= GIVEN RECORDS =
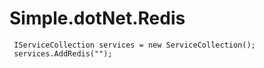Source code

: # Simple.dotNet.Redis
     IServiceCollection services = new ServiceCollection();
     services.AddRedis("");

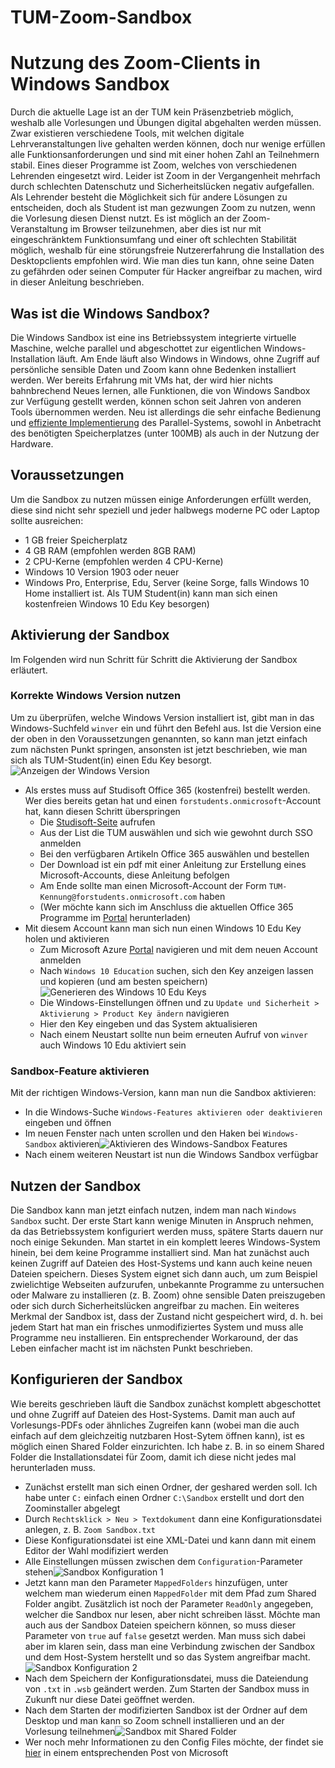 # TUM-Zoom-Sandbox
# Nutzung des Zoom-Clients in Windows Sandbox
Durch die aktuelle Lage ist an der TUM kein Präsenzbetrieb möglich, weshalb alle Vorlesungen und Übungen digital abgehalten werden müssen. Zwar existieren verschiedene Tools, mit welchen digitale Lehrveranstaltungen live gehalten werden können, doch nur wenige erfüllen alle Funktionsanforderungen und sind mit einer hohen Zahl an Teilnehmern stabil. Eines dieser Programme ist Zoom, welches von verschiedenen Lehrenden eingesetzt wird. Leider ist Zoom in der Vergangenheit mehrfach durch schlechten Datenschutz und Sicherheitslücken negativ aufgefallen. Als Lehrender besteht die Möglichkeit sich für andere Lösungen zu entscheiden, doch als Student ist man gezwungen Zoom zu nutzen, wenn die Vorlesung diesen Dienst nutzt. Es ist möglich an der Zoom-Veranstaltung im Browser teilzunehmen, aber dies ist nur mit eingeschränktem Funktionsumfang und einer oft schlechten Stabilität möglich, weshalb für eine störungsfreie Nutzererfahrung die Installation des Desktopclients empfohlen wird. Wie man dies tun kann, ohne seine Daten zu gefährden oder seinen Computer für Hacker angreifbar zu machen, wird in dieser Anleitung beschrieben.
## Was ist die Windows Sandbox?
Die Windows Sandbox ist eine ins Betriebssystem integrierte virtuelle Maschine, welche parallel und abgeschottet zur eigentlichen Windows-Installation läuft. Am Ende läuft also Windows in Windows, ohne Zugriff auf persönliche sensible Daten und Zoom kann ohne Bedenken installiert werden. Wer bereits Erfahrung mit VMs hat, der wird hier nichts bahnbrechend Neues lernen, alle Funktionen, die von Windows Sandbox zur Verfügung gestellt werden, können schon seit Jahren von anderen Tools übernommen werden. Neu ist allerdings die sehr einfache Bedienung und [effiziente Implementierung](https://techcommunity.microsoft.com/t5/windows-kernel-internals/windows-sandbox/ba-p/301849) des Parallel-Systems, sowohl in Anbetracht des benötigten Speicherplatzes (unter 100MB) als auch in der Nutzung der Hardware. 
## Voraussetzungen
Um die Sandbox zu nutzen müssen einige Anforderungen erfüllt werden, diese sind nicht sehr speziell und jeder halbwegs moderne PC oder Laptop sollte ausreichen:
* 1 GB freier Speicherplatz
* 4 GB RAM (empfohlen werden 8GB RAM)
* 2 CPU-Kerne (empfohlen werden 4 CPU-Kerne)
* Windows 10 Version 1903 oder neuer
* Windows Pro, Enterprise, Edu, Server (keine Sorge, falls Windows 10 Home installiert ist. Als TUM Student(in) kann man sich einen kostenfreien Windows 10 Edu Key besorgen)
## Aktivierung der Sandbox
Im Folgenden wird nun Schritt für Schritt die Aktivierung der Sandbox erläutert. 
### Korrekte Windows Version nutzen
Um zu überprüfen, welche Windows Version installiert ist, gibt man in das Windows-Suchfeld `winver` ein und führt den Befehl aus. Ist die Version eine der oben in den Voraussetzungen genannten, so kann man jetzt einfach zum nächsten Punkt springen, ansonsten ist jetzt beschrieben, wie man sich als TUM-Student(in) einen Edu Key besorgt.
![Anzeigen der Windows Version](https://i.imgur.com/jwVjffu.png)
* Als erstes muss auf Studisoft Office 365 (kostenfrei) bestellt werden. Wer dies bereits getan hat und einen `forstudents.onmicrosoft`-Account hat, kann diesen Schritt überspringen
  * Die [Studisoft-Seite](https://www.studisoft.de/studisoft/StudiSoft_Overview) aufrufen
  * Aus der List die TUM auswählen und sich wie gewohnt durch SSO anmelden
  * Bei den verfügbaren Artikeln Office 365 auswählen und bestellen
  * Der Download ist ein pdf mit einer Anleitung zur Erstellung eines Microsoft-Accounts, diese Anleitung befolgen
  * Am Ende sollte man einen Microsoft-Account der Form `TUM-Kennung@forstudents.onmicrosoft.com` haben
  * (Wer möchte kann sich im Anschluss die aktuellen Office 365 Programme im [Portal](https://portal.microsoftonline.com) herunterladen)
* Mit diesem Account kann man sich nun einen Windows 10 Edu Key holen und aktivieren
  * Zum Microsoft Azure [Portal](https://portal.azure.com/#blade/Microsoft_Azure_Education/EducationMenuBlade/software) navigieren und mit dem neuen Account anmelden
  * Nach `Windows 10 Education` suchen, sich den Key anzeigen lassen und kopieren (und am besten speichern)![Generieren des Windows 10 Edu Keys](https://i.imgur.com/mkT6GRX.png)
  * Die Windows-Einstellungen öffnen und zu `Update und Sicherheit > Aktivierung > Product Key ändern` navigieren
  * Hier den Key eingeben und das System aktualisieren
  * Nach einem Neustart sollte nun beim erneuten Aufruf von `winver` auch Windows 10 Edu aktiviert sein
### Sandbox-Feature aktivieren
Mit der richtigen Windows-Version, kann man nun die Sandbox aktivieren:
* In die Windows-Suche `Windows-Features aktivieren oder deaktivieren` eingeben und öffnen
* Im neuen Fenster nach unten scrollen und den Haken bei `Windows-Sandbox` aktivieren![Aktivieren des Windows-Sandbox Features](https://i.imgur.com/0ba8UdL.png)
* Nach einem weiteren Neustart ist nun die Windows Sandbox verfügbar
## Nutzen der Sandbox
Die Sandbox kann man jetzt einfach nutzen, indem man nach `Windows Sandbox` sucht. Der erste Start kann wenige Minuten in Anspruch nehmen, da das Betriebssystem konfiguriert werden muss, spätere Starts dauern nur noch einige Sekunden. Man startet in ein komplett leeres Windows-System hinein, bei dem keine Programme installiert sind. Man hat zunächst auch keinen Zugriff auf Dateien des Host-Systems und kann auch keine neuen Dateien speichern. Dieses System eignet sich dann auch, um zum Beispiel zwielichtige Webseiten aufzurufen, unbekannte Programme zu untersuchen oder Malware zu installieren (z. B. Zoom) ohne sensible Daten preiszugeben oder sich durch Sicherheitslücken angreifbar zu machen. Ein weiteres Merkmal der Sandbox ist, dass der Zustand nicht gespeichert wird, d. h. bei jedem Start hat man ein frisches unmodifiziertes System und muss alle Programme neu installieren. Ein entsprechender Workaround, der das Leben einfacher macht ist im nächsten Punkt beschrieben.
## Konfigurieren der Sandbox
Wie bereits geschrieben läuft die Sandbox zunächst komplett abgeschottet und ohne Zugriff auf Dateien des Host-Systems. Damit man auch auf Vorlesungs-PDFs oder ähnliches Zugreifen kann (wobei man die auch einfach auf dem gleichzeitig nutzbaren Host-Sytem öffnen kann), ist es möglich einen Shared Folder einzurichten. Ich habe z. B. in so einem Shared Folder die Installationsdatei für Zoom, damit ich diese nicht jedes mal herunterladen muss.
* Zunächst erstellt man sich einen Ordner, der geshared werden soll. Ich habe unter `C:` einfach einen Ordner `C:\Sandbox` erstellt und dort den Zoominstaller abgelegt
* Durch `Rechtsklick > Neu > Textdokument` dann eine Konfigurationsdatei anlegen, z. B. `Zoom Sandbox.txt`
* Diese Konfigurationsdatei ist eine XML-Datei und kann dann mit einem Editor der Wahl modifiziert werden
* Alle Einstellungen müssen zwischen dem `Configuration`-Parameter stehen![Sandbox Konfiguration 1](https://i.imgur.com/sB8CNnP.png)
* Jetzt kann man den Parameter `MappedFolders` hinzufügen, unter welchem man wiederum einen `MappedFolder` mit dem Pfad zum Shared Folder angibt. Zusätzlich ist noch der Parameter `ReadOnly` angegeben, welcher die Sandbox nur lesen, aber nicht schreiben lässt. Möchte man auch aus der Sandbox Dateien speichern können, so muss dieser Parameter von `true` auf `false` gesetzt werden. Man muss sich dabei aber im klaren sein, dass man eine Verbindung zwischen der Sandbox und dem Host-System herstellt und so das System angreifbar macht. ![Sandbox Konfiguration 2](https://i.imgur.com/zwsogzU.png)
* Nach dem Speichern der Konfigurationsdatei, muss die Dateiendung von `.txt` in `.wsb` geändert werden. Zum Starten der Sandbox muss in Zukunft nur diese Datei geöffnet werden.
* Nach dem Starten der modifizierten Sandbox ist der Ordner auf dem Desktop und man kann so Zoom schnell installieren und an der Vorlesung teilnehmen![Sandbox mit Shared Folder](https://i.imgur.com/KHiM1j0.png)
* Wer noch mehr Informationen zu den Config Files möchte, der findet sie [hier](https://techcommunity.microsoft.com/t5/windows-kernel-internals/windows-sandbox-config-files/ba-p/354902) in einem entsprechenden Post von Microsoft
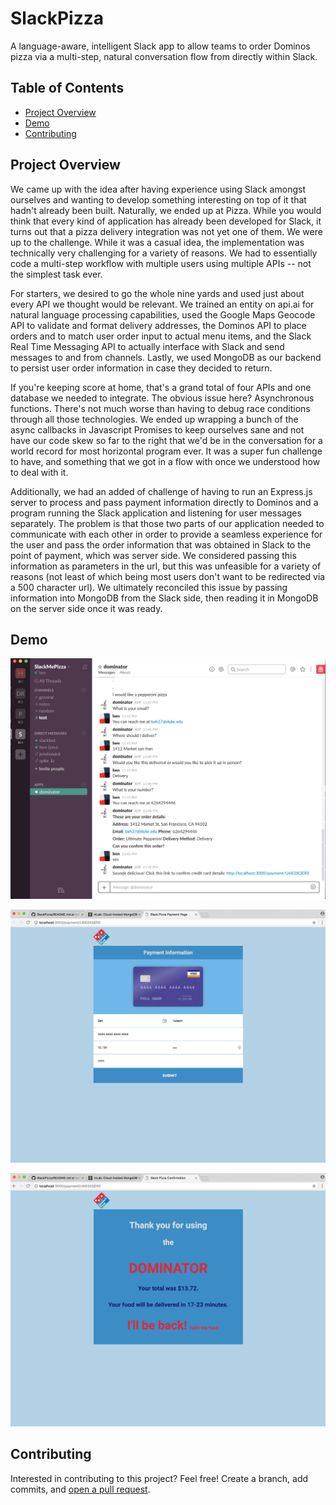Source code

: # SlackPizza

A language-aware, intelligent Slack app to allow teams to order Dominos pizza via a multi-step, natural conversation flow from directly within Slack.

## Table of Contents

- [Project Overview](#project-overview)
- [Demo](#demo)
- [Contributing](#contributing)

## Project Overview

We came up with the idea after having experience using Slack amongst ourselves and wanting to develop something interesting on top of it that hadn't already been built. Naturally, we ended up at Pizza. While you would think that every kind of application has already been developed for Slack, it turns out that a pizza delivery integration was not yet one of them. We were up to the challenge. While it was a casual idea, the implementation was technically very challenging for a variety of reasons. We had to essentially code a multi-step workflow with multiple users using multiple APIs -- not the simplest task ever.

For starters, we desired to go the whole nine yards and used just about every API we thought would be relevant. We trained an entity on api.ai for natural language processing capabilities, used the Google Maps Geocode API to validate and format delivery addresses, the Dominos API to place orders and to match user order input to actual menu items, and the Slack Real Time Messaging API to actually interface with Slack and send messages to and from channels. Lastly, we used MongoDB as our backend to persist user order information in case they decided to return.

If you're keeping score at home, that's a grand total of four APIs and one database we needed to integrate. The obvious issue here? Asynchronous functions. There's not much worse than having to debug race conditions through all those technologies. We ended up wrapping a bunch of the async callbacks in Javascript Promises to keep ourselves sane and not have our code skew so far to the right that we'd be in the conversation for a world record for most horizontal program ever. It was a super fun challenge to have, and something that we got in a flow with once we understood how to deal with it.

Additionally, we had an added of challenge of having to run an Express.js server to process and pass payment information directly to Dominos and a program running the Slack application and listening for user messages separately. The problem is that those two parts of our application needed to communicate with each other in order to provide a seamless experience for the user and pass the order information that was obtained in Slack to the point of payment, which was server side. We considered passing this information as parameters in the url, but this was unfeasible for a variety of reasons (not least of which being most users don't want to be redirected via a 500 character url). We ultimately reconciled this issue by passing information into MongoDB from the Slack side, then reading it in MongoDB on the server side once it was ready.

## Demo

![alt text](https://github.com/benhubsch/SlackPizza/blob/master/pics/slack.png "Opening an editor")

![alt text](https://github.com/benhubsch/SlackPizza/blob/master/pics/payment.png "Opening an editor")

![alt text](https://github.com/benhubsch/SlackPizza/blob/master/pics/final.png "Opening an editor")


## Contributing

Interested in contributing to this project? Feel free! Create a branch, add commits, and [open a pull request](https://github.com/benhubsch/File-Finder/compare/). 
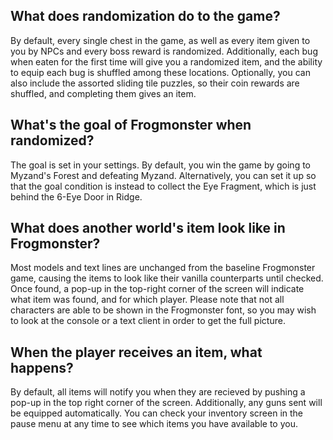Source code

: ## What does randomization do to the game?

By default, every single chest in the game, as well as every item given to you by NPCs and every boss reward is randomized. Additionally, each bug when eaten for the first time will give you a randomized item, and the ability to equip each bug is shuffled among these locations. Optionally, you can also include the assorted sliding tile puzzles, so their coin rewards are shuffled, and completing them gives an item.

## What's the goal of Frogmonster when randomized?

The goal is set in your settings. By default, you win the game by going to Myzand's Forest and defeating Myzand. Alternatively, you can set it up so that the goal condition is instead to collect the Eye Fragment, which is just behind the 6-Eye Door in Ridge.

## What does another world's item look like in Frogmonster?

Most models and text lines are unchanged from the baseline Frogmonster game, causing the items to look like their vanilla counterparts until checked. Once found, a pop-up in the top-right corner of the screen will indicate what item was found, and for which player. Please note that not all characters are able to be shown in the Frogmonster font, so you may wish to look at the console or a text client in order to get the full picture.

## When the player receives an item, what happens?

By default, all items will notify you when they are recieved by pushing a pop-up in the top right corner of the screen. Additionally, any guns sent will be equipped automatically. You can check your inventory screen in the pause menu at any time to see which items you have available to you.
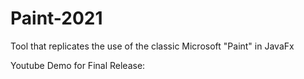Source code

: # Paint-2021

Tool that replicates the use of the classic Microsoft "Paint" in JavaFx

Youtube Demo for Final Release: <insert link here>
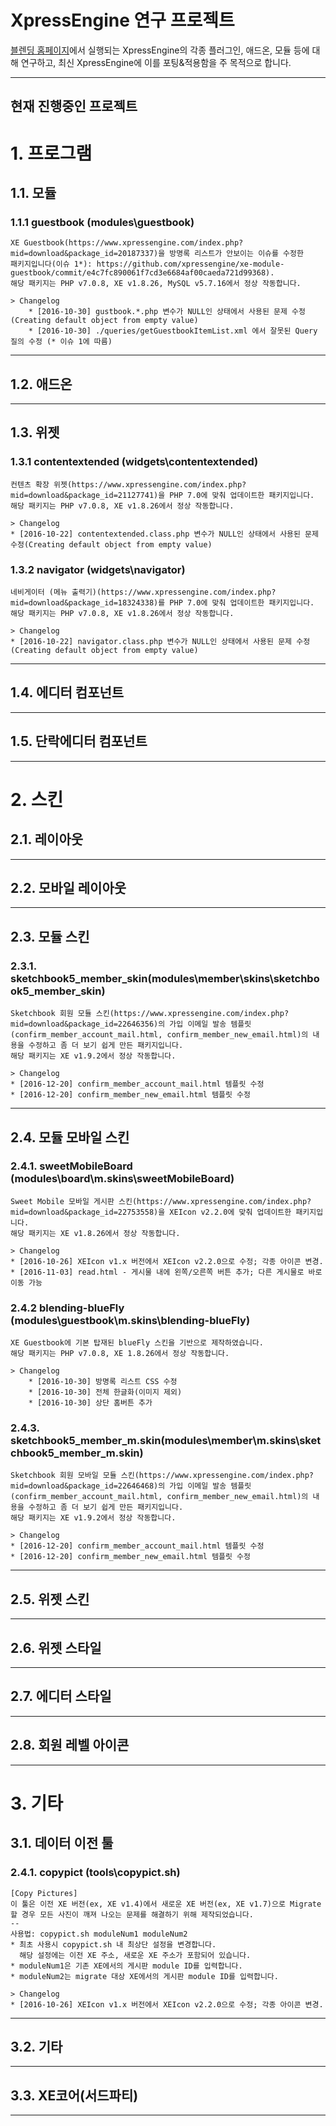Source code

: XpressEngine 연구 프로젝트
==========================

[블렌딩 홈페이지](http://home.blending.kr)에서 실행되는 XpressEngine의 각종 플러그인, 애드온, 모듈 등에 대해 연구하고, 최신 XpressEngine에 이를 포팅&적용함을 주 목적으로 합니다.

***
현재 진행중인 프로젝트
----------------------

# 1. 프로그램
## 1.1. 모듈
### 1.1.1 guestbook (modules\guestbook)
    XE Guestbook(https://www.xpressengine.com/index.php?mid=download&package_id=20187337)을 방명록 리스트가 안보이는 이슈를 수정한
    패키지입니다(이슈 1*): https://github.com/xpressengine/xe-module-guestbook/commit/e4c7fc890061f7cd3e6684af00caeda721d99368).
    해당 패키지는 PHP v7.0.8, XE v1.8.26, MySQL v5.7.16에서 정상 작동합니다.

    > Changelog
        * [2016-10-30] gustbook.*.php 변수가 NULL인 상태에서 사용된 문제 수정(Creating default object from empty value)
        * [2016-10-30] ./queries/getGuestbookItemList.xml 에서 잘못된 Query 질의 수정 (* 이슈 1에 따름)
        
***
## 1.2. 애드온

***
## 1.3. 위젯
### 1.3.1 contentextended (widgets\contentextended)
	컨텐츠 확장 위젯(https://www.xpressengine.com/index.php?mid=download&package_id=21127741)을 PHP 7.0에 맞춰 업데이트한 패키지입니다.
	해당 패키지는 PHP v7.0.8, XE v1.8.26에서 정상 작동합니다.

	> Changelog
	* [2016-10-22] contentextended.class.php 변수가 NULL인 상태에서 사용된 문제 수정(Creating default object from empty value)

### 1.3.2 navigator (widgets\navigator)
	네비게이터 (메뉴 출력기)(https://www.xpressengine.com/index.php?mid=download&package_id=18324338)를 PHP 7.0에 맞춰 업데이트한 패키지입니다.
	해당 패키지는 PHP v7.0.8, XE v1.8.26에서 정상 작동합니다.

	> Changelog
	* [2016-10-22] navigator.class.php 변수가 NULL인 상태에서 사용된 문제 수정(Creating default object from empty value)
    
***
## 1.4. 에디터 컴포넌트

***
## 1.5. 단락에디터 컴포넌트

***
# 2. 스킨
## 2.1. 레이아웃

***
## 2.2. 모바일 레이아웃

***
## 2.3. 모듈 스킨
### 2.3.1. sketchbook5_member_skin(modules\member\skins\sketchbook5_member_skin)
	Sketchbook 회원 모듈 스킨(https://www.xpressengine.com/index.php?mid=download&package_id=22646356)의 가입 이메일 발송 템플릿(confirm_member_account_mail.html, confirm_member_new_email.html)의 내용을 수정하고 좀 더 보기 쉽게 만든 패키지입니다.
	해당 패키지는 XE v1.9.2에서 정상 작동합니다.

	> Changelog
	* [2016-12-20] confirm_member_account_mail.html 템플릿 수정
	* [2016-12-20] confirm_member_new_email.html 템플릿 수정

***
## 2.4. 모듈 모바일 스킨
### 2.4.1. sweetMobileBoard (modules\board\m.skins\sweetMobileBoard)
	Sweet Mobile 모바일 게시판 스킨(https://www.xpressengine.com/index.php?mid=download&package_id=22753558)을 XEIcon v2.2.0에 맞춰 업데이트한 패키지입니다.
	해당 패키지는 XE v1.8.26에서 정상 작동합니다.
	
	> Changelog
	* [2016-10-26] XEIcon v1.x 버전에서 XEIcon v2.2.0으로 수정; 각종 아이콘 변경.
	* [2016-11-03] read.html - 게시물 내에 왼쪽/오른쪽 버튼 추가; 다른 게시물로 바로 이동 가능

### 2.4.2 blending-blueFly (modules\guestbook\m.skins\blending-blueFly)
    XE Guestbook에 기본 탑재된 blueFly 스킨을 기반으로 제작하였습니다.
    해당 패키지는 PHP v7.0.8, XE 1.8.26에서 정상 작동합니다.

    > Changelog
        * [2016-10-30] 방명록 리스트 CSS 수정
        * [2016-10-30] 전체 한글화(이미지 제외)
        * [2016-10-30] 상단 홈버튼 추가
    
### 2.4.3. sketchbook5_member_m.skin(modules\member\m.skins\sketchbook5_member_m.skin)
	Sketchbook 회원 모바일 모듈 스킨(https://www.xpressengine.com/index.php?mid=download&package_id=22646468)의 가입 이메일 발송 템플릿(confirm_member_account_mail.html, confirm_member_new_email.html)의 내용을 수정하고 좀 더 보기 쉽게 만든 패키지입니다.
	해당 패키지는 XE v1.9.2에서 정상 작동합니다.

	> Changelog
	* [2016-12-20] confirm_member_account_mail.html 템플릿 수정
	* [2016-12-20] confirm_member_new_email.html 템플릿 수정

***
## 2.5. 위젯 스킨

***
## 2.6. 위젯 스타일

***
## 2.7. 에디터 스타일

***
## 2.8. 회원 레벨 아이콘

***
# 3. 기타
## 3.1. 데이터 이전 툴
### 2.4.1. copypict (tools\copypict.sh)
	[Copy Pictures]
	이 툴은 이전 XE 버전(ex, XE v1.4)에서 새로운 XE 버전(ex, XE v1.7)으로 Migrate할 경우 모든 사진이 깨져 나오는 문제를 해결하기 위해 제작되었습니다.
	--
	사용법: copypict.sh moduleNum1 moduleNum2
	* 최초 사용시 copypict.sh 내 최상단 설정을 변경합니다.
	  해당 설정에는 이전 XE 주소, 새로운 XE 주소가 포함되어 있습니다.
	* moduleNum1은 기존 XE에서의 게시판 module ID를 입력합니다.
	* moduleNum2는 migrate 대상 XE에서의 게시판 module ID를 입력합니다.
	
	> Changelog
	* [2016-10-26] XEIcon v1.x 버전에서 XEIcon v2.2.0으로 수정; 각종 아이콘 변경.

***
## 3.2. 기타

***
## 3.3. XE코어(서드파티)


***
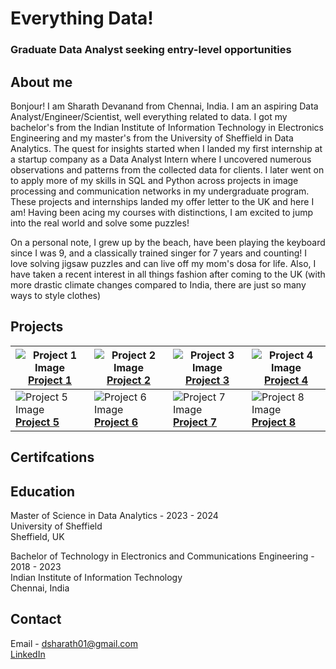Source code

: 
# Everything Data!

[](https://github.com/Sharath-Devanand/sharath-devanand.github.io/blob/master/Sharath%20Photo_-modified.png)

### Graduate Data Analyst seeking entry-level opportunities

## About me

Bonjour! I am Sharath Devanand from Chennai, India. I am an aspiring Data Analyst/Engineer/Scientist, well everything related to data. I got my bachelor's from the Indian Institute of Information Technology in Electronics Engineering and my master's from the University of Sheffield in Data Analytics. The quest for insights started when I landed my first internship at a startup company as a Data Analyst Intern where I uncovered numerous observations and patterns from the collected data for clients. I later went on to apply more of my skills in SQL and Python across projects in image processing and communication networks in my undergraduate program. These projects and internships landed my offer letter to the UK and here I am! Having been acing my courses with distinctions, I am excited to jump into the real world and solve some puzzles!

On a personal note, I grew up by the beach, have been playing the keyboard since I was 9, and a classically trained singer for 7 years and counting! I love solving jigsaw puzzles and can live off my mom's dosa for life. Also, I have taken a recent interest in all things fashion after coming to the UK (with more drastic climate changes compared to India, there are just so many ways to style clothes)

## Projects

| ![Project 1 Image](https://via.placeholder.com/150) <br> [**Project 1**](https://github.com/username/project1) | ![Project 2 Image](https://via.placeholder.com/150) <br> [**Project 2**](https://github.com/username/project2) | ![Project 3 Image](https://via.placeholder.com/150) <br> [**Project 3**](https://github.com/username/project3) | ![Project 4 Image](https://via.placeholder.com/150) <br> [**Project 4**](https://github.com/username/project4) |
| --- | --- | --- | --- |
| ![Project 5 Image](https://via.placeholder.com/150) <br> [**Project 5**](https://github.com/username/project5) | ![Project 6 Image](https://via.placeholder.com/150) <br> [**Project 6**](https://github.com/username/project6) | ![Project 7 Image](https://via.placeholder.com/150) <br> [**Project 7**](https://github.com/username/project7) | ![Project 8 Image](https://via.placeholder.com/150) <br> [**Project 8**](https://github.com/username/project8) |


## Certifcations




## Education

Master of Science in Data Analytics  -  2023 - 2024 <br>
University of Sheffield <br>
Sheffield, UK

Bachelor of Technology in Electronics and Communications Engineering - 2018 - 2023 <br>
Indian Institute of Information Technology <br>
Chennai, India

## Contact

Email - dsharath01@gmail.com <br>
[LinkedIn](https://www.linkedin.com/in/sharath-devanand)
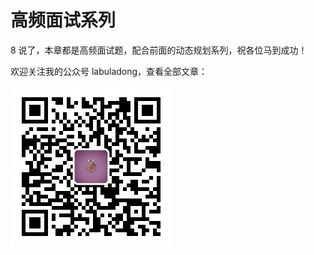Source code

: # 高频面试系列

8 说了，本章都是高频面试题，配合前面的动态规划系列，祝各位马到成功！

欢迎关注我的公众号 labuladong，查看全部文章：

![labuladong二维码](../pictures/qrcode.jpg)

= WORK ITEM =
Reproduce precisely the lines of the listing above, from the line containing "## Projects" to the last line, both ends included. Pictures are to be omitted.

= ANSWER TO THIS EXERCISE =
## Projects

| ![Project 1 Image](https://via.placeholder.com/150) <br> [**Project 1**](https://github.com/username/project1) | ![Project 2 Image](https://via.placeholder.com/150) <br> [**Project 2**](https://github.com/username/project2) | ![Project 3 Image](https://via.placeholder.com/150) <br> [**Project 3**](https://github.com/username/project3) | ![Project 4 Image](https://via.placeholder.com/150) <br> [**Project 4**](https://github.com/username/project4) |
| --- | --- | --- | --- |
| ![Project 5 Image](https://via.placeholder.com/150) <br> [**Project 5**](https://github.com/username/project5) | ![Project 6 Image](https://via.placeholder.com/150) <br> [**Project 6**](https://github.com/username/project6) | ![Project 7 Image](https://via.placeholder.com/150) <br> [**Project 7**](https://github.com/username/project7) | ![Project 8 Image](https://via.placeholder.com/150) <br> [**Project 8**](https://github.com/username/project8) |


## Certifcations




## Education

Master of Science in Data Analytics  -  2023 - 2024 <br>
University of Sheffield <br>
Sheffield, UK

Bachelor of Technology in Electronics and Communications Engineering - 2018 - 2023 <br>
Indian Institute of Information Technology <br>
Chennai, India

## Contact

Email - dsharath01@gmail.com <br>
[LinkedIn](https://www.linkedin.com/in/sharath-devanand)
Source code

: # 高频面试系列

8 说了，本章都是高频面试题，配合前面的动态规划系列，祝各位马到成功！

欢迎关注我的公众号 labuladong，查看全部文章：

![labuladong二维码](../pictures/qrcode.jpg)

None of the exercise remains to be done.